# Beware Of Bobcad/cam



## swatson144 (Mar 11, 2016)

We had a much older version at work and I bought V28 (current version) on my own dime. 45 days later my "support" ran out. I started to ge notices that I would no longer get updates or bug fixes unless I paid for more "support". Seems to be a new thing with V28, So I talked with a gent who assured me that it was all disclosed in our agreement disclosure. I do not recall any one saying that unless I pony up 400$ a year they won't even fix the problems they make. So I'm likely off to talk to the CC people.
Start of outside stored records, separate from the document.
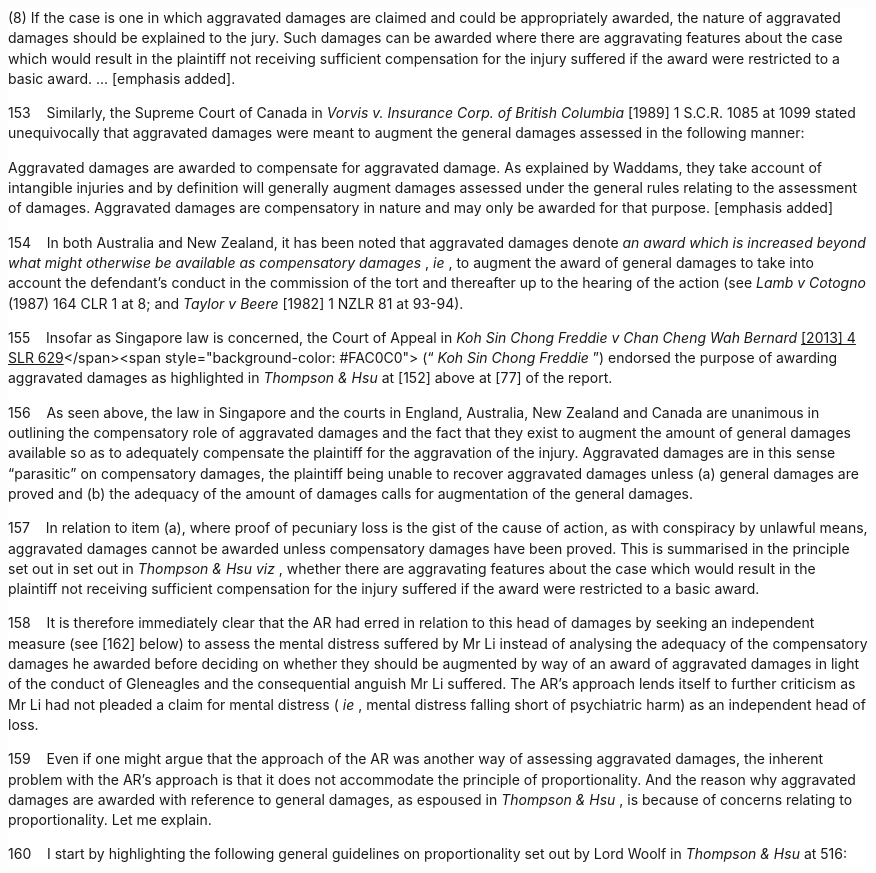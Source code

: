  (8) If the case is one in which aggravated damages are claimed and could be appropriately awarded, the nature of aggravated damages should be explained to the jury. Such damages can be awarded where there are aggravating features about the case which would result in the plaintiff not receiving sufficient compensation for the injury suffered if the award were restricted to a basic award. ... [emphasis added]. 

153    Similarly, the Supreme Court of Canada in _Vorvis v. Insurance Corp. of British Columbia_ [1989] 1 S.C.R. 1085 at 1099 stated unequivocally that aggravated damages were meant to augment the general damages assessed in the following manner: 

 Aggravated damages are awarded to compensate for aggravated damage. As explained by Waddams, they take account of intangible injuries and by definition will generally augment damages assessed under the general rules relating to the assessment of damages. Aggravated damages are compensatory in nature and may only be awarded for that purpose. [emphasis added] 


154    In both Australia and New Zealand, it has been noted that aggravated damages denote _an award which is increased beyond what might otherwise be available as compensatory damages_ , _ie_ , to augment the award of general damages to take into account the defendant’s conduct in the commission of the tort and thereafter up to the hearing of the action (see _Lamb v Cotogno_ (1987) 164 CLR 1 at 8; and _Taylor v Beere_ [1982] 1 NZLR 81 at 93-94). 

155    Insofar as Singapore law is concerned, the Court of Appeal in _Koh Sin Chong Freddie v Chan Cheng Wah Bernard_ [[2013] 4 SLR 629]("https://www.open.gov.sg")</span><span style="background-color: #FAC0C0"> (“ _Koh Sin Chong Freddie_ ”) endorsed the purpose of awarding aggravated damages as highlighted in _Thompson & Hsu_ at [152] above at [77] of the report. 

156    As seen above, the law in Singapore and the courts in England, Australia, New Zealand and Canada are unanimous in outlining the compensatory role of aggravated damages and the fact that they exist to augment the amount of general damages available so as to adequately compensate the plaintiff for the aggravation of the injury. Aggravated damages are in this sense “parasitic” on compensatory damages, the plaintiff being unable to recover aggravated damages unless (a) general damages are proved and (b) the adequacy of the amount of damages calls for augmentation of the general damages. 

157    In relation to item (a), where proof of pecuniary loss is the gist of the cause of action, as with conspiracy by unlawful means, aggravated damages cannot be awarded unless compensatory damages have been proved. This is summarised in the principle set out in set out in _Thompson & Hsu viz_ , whether there are aggravating features about the case which would result in the plaintiff not receiving sufficient compensation for the injury suffered if the award were restricted to a basic award. 

158    It is therefore immediately clear that the AR had erred in relation to this head of damages by seeking an independent measure (see [162] below) to assess the mental distress suffered by Mr Li instead of analysing the adequacy of the compensatory damages he awarded before deciding on whether they should be augmented by way of an award of aggravated damages in light of the conduct of Gleneagles and the consequential anguish Mr Li suffered. The AR’s approach lends itself to further criticism as Mr Li had not pleaded a claim for mental distress ( _ie_ , mental distress falling short of psychiatric harm) as an independent head of loss. 

159    Even if one might argue that the approach of the AR was another way of assessing aggravated damages, the inherent problem with the AR’s approach is that it does not accommodate the principle of proportionality. And the reason why aggravated damages are awarded with reference to general damages, as espoused in _Thompson & Hsu_ , is because of concerns relating to proportionality. Let me explain. 

160    I start by highlighting the following general guidelines on proportionality set out by Lord Woolf in _Thompson & Hsu_ at 516:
Just thought I'd mention it YMMV.

Steve


----------



## Wreck™Wreck (Mar 11, 2016)

The most annoying thing about BobCad that I have found is that once you make an inquiry about it including your phone number they will dun you weekly or daily with phone calls. For an entire year.


----------



## jpfabricator (Mar 11, 2016)

I had that same problem Wreck. I finally got them to leave me alone when I told the "salesperson" "I would call HIM when I was ready. Till then DONT CALL ME!"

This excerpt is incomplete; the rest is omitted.